If you read the adverts, you might think energy and sports drinks do it all. More energy. Improved performance. Better concentration. But do they? And what's the difference between sports drinks and energy drinks? Nutracheck nutritionist Emma Brown, herself a gym lover, looks behind the hype.

“Sports drinks like Lucozade were originally developed to help high-level athletes re-hydrate during long workouts by replacing water and minerals lost when sweating heavily. They contain sugars and salts, flavour and colour and can have a high price tag.
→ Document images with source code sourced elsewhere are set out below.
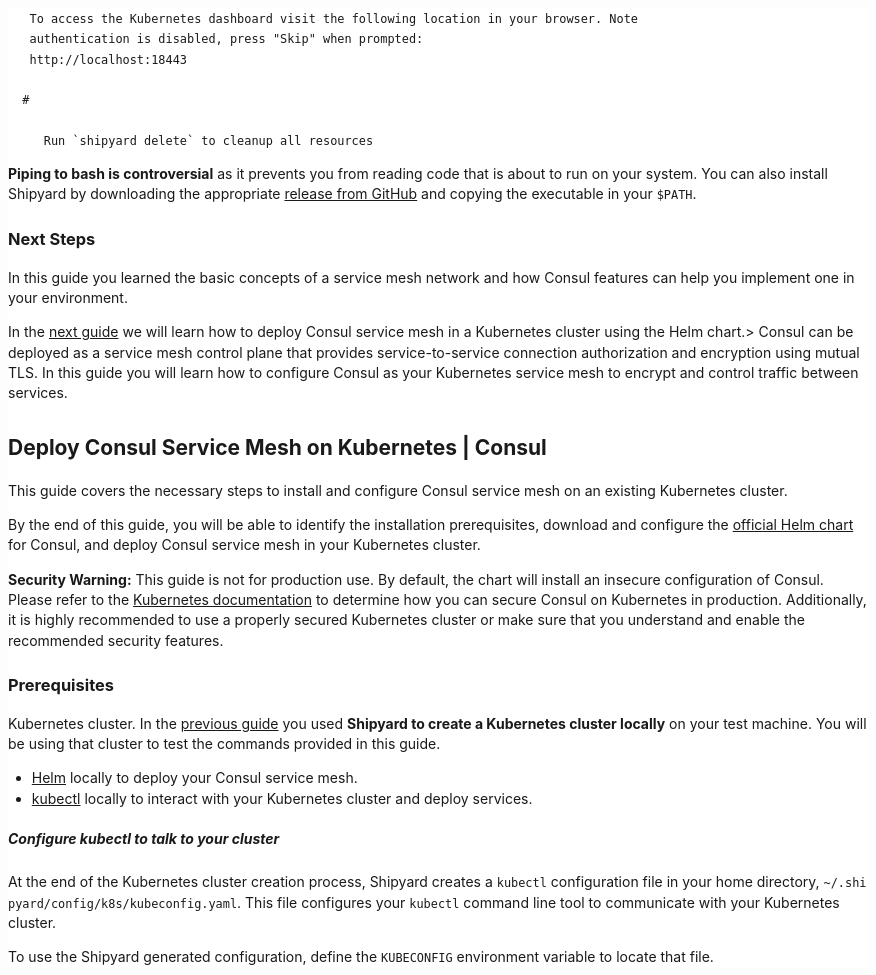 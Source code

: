        To access the Kubernetes dashboard visit the following location in your browser. Note
       authentication is disabled, press "Skip" when prompted:
       http://localhost:18443
     
      #
    
         Run `shipyard delete` to cleanup all resources
    
    

**Piping to bash is controversial** as it prevents you from reading code that is about to run on your system. You can also install Shipyard by downloading the appropriate [release from GitHub](https://github.com/shipyard-run/shipyard/releases) and copying the executable in your `$PATH`.

### Next Steps

In this guide you learned the basic concepts of a service mesh network and how Consul features can help you implement one in your environment.

In the [next guide](http://learn.hashicorp.com/consul/gs-consul-service-mesh/deploy-consul-service-mesh) we will learn how to deploy Consul service mesh in a Kubernetes cluster using the Helm chart.> Consul can be deployed as a service mesh control plane that provides service-to-service connection authorization and encryption using mutual TLS. In this guide you will learn how to configure Consul as your Kubernetes service mesh to encrypt and control traffic between services.

## Deploy Consul Service Mesh on Kubernetes | Consul
This guide covers the necessary steps to install and configure Consul service mesh on an existing Kubernetes cluster.

By the end of this guide, you will be able to identify the installation prerequisites, download and configure the [official Helm chart](https://github.com/hashicorp/consul-helm) for Consul, and deploy Consul service mesh in your Kubernetes cluster.

**Security Warning:** This guide is not for production use. By default, the chart will install an insecure configuration of Consul. Please refer to the [Kubernetes documentation](https://www.consul.io/docs/platform/k8s/index.html) to determine how you can secure Consul on Kubernetes in production. Additionally, it is highly recommended to use a properly secured Kubernetes cluster or make sure that you understand and enable the recommended security features.

### Prerequisites

Kubernetes cluster. In the [previous guide](http://learn.hashicorp.com/consul/gs-consul-service-mesh/understand-consul-service-mesh) you used **Shipyard to create a Kubernetes cluster locally** on your test machine. You will be using that cluster to test the commands provided in this guide.

- [Helm](https://helm.sh/docs/using_helm/) locally to deploy your Consul service mesh.
- [kubectl](https://kubernetes.io/docs/tasks/tools/install-kubectl/) locally to interact with your Kubernetes cluster and deploy services.

##### Configure kubectl to talk to your cluster

At the end of the Kubernetes cluster creation process, Shipyard creates a `kubectl` configuration file in your home directory, `~/.shipyard/config/k8s/kubeconfig.yaml`. This file configures your `kubectl` command line tool to communicate with your Kubernetes cluster.

To use the Shipyard generated configuration, define the `KUBECONFIG` environment variable to locate that file.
“An average gym goer can all too easily slip into the trap of thinking they need a ‘sports’ drink as part of their workout – but it’s a fake fix. They are marketed as functional and consumers buy into this, but there’s really no need to go to this extra expense – it’s more about ‘trend’ than any physical benefit.

“As a nutritionist, my rule of thumb is simple: if you’re exercising heavily for longer than an hour, you can easily and cheaply rehydrate and replace any lost minerals by drinking a glass containing half water, half fresh orange juice and a pinch of salt.

“If you are not exercising this long, do your health – and your purse – a favour and instead drink a glass of cold water.

“If you’re training for a long distance run, look at your diet first and make sure you eat high carb snacks before and a balanced carb and protein snack after.

“Energy drinks are a different product entirely – they are generally loaded with caffeine and some contain herbals that claim to help enhance alertness – however the evidence is minimal. While caffeine will make you more alert and can help improve athletic performance, overuse can be dangerous for some people.

“There’s an added problem with the consumption of energy drinks by teenagers and young people, purely as a stimulant. Sales of energy drinks to children under 16 have now been banned in most major UK supermarkets, amid concerns about high levels of sugar and caffeine (more than 150mg of caffeine per litre) – this includes popular brands including Red Bull, Monster and Rockstar.

“The high levels of caffeine in these drinks can impact adversely on pupil behaviour in schools. There’s lack of awareness about the effects and long-term health impacts of these drinks which many pupils – and parents – may think are just another soft drink.”

Nutritionist Emma Brown, MSc Human Nutrition is passionate about how food science applies to the human body, and how the nutrients in what we eat affect us and ultimately have an impact on our health.